As the diminishing group proceeds through renegade Apache territory and into a mountainous railway construction site, they are shadowed by Ben’s remaining gang, headed in his absence by his No. 2, the psychopathic Charlie Prince (Ben Foster). If anyone’s going to gain the most, career-wise, from “3:10 to Yuma,” it will definitely be Foster, who puts the kind of indelible imprint on this juicy role that, in earlier eras, allowed such thesps as Lee Marvin, Richard Boone, Dan Duryea, James Coburn, Jack Palance, Lee Van Cleef, Strother Martin and others to immortalize themselves in the annals of Western villainy.
With his albino coloring, pinched mouth, reedy voice and remorseless wall-eyes, Foster’s lightning-draw killer brandishes a dementia amplified by an intense loyalty to Ben that gently borders on homoeroticism; he’ll do anything for his boss, for some reasons that are clear and for some that must be intuited. Foster is a mad delight to watch, and a reminder that the relative scarcity of Westerns deprives a generation of character actors of opportunities to shine.
Eventually, the few surviving wayfarers wind up in Contention to await the train. The least satisfying aspect of the original film — which was confidently directed by Delmer Daves and written by Halsted Welles, who receives shared script credit here with Michael Brandt and Derek Haas — was the ending, which wrapped things up too thoroughly. Conclusion has been significantly altered here, with an eye toward more complex layering of emotion and meaning. But qualms persist, as aspects of the physical action and psychological motivation remain murky and forced.

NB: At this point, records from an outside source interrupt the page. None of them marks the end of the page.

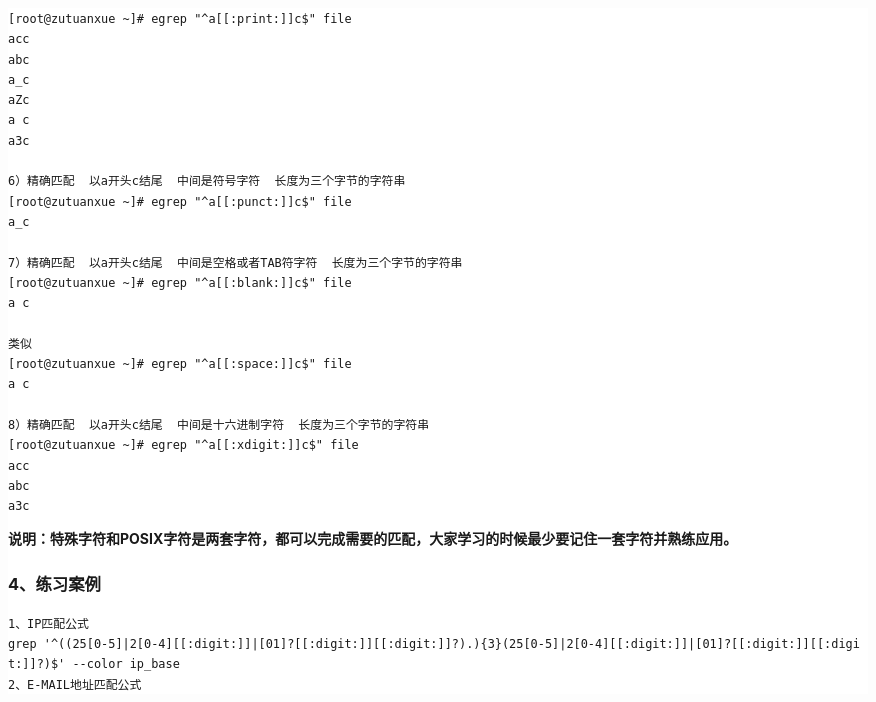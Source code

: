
 ```
[root@zutuanxue ~]# egrep "^a[[:print:]]c$" file
acc
abc
a_c
aZc
a c
a3c

6）精确匹配  以a开头c结尾  中间是符号字符  长度为三个字节的字符串
[root@zutuanxue ~]# egrep "^a[[:punct:]]c$" file
a_c

7）精确匹配  以a开头c结尾  中间是空格或者TAB符字符  长度为三个字节的字符串
[root@zutuanxue ~]# egrep "^a[[:blank:]]c$" file
a c

类似
[root@zutuanxue ~]# egrep "^a[[:space:]]c$" file
a c

8）精确匹配  以a开头c结尾  中间是十六进制字符  长度为三个字节的字符串
[root@zutuanxue ~]# egrep "^a[[:xdigit:]]c$" file
acc
abc
a3c
```

**说明：特殊字符和POSIX字符是两套字符，都可以完成需要的匹配，大家学习的时候最少要记住一套字符并熟练应用。**

### 4、练习案例

```
1、IP匹配公式
grep '^((25[0-5]|2[0-4][[:digit:]]|[01]?[[:digit:]][[:digit:]]?).){3}(25[0-5]|2[0-4][[:digit:]]|[01]?[[:digit:]][[:digit:]]?)$' --color ip_base
2、E-MAIL地址匹配公式
```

All the same, “Yuma” provides an absorbing ride, with helpful contributions from all hands. Honoring tradition in the storytelling but pushing for a heightened visual realism, Mangold has lenser Phedon Papamichael thrust the camera right into the action with a lot of handheld and perspective shots that must keep pace with constantly mobile characters, horses and coaches. Michael McCusker’s cutting and the clangy, propulsive score by Marco Beltrami keep a cattle prod on the proceedings.
Crowe is completely in his element here as, in the best tradition of great stars, he betrays no effort in conveying the masculine confidence, psychological acuity and manipulative power of his alluring bad guy; his Ben is one slick customer and more. Bale, whom one can imagine being effective in his own way as the villain, well embodies the strengths and frailties of the Eastern-bred rancher without sentimentality, and Lerman earns notice as a kid ready to skip adolescence and burst into full-blown manhood. Supporting turns are vivid, including a wonderfully leathery characterization by Peter Fonda as a supremely tough old bounty hunter.